*** Given records Section Begins ***

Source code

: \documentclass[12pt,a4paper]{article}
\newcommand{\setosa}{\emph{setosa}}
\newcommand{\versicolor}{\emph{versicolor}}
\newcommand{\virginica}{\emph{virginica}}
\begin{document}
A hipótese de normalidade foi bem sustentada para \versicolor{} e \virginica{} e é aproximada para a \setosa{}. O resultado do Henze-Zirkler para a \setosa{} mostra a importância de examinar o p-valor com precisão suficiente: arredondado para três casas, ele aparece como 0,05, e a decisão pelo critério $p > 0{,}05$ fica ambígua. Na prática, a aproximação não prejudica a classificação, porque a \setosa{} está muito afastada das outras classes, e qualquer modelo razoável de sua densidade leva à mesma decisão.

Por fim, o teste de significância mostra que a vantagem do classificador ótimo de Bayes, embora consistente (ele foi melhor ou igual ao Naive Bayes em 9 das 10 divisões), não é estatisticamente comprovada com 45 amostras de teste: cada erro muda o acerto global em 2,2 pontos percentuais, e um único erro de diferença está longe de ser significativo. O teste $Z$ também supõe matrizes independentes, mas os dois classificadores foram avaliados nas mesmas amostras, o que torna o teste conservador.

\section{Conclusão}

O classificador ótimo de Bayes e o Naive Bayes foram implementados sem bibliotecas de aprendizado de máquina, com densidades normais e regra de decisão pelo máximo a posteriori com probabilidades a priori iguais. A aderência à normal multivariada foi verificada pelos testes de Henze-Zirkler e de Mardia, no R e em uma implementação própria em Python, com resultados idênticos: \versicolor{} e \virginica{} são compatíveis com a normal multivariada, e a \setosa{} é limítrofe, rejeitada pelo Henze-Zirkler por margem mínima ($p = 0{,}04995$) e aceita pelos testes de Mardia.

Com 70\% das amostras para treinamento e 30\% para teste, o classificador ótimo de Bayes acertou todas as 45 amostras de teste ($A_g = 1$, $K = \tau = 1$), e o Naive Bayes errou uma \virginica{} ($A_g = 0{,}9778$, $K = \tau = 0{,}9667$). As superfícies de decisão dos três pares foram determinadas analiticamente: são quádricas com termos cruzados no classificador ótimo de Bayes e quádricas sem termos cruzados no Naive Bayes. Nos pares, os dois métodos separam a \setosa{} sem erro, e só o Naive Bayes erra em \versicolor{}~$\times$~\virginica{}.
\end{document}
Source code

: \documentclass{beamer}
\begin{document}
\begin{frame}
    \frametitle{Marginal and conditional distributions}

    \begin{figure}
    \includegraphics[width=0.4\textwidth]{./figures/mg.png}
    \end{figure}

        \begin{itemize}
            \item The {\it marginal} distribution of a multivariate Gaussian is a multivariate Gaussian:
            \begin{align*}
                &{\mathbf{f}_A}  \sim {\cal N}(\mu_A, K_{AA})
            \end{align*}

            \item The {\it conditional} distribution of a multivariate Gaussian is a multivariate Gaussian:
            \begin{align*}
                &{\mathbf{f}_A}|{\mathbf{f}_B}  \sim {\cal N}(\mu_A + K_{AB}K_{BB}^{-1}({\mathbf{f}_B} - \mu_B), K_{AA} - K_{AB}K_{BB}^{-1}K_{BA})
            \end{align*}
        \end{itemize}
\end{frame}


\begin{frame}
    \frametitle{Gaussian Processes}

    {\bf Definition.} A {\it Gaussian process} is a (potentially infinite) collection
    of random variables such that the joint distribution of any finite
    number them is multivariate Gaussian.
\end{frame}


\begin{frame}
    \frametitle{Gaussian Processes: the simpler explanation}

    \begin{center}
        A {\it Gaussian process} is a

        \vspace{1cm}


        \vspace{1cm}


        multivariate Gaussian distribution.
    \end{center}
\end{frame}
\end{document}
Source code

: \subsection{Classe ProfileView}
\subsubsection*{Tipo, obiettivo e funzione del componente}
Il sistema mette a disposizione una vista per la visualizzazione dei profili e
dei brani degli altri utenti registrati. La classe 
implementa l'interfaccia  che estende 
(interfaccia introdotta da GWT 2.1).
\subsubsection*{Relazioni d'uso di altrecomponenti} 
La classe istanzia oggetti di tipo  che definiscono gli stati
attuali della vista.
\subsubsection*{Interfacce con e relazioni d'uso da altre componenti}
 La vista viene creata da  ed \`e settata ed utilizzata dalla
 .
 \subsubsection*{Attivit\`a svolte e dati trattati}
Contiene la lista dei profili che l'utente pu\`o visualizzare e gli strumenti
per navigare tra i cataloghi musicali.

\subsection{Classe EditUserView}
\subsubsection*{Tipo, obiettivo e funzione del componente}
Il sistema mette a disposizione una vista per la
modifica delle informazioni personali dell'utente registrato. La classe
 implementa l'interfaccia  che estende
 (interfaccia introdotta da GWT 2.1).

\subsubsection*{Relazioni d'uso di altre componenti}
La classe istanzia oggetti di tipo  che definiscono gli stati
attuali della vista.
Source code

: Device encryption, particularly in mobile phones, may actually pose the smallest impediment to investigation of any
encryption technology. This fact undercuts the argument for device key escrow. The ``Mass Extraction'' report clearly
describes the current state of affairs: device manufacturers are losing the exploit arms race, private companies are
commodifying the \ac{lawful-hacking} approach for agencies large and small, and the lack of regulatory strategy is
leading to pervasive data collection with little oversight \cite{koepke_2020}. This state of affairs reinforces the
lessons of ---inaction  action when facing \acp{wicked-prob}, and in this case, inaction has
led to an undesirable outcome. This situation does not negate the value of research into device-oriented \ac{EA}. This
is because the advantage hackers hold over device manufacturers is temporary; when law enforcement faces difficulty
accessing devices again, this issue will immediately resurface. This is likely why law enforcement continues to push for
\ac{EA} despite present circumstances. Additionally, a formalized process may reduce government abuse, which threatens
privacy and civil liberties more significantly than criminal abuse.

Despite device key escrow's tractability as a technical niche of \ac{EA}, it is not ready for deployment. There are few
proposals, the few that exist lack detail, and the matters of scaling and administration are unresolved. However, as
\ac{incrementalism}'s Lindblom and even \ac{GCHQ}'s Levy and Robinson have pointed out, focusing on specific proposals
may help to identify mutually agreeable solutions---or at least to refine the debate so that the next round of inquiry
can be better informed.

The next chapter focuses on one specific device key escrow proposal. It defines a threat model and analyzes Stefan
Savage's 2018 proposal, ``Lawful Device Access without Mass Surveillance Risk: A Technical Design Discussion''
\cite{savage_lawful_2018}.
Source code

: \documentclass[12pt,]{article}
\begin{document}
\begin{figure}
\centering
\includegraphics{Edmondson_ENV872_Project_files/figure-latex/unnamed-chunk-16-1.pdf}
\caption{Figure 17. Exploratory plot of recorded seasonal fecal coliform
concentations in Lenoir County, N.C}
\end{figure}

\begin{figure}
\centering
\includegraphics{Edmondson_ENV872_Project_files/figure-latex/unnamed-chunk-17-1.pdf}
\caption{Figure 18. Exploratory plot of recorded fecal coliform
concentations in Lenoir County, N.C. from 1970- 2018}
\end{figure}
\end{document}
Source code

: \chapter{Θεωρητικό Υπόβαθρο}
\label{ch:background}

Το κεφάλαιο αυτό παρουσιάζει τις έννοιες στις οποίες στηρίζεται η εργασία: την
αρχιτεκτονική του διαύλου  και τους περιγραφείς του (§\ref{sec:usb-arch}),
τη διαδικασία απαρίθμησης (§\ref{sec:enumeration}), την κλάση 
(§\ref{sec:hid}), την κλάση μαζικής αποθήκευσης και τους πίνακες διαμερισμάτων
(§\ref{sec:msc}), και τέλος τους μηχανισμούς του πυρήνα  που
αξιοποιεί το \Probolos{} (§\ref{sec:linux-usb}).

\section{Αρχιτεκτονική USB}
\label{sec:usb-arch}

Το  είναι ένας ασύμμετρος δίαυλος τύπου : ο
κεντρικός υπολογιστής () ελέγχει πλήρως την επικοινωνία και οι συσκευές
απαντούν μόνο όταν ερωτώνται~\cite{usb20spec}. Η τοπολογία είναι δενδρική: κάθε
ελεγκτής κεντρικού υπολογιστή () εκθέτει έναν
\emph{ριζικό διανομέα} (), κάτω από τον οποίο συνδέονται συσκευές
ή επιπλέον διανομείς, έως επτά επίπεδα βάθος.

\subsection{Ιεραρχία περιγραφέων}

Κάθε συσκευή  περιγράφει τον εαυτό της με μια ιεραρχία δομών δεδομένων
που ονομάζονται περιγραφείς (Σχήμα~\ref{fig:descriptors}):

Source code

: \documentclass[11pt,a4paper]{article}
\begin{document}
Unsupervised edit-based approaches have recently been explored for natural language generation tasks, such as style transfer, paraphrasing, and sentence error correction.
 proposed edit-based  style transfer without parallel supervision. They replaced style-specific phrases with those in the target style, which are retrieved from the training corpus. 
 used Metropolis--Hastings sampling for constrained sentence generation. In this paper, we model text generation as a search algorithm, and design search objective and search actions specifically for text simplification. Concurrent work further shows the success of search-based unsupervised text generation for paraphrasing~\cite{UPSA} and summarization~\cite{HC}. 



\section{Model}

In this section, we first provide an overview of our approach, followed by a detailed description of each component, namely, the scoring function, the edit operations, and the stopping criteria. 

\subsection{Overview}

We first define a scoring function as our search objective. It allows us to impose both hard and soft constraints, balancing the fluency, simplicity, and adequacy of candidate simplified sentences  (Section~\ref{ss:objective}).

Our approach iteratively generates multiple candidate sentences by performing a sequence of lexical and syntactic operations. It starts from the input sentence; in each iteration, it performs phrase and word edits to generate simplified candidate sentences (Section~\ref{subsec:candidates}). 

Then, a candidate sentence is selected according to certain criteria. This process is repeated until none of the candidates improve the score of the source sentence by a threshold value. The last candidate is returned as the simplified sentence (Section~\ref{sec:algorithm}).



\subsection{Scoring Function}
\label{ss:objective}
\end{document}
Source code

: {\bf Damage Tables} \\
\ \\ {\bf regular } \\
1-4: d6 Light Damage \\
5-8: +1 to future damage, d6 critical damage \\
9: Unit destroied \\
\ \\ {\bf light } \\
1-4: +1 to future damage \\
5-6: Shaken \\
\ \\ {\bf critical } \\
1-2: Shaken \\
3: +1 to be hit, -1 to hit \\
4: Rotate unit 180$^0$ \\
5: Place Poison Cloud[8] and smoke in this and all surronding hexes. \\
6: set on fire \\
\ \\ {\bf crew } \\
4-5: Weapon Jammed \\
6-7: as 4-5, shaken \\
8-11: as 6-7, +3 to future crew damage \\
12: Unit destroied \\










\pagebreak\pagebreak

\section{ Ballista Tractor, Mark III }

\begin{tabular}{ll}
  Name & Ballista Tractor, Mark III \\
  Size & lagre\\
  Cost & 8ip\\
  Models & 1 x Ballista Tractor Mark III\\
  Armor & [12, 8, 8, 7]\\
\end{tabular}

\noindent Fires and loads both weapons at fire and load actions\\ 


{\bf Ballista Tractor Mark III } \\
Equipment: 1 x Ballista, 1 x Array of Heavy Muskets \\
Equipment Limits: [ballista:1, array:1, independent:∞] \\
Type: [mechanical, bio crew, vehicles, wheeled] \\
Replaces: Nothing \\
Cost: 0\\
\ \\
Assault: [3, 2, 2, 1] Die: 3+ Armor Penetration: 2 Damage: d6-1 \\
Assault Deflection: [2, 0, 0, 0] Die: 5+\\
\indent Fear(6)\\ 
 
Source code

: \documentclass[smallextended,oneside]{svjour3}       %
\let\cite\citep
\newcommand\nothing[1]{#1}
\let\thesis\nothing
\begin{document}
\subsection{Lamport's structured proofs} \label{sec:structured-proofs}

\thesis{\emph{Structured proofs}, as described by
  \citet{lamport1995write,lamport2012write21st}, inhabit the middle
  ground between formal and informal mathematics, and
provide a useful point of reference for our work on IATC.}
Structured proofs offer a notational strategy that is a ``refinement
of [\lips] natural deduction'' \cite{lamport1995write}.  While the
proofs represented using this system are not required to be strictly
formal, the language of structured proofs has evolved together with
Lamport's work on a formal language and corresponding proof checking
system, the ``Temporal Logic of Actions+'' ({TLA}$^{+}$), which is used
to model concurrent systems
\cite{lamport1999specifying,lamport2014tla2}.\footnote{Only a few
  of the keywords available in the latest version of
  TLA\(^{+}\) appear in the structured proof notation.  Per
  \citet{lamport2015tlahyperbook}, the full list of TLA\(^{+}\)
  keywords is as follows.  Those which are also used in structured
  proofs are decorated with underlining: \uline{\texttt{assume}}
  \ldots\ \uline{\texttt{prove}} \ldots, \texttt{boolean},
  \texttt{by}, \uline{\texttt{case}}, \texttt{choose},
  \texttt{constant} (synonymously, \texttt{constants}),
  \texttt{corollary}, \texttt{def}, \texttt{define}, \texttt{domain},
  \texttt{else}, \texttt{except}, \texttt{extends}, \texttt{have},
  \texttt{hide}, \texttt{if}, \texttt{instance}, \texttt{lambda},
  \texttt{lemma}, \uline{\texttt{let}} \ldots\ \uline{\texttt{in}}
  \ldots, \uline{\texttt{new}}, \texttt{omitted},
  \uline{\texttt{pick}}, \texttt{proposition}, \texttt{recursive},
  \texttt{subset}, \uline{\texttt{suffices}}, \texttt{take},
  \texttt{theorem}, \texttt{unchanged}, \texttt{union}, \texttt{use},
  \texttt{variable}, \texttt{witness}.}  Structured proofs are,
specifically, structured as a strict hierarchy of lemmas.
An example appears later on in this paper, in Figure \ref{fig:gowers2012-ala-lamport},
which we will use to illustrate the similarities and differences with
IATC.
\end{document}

*** Given records Section Ends ***

#### Problem statement:
Each line that contains the string "transfer" should be copied from the data above.

#### Answer:
Unsupervised edit-based approaches have recently been explored for natural language generation tasks, such as style transfer, paraphrasing, and sentence error correction.
 proposed edit-based  style transfer without parallel supervision. They replaced style-specific phrases with those in the target style, which are retrieved from the training corpus. 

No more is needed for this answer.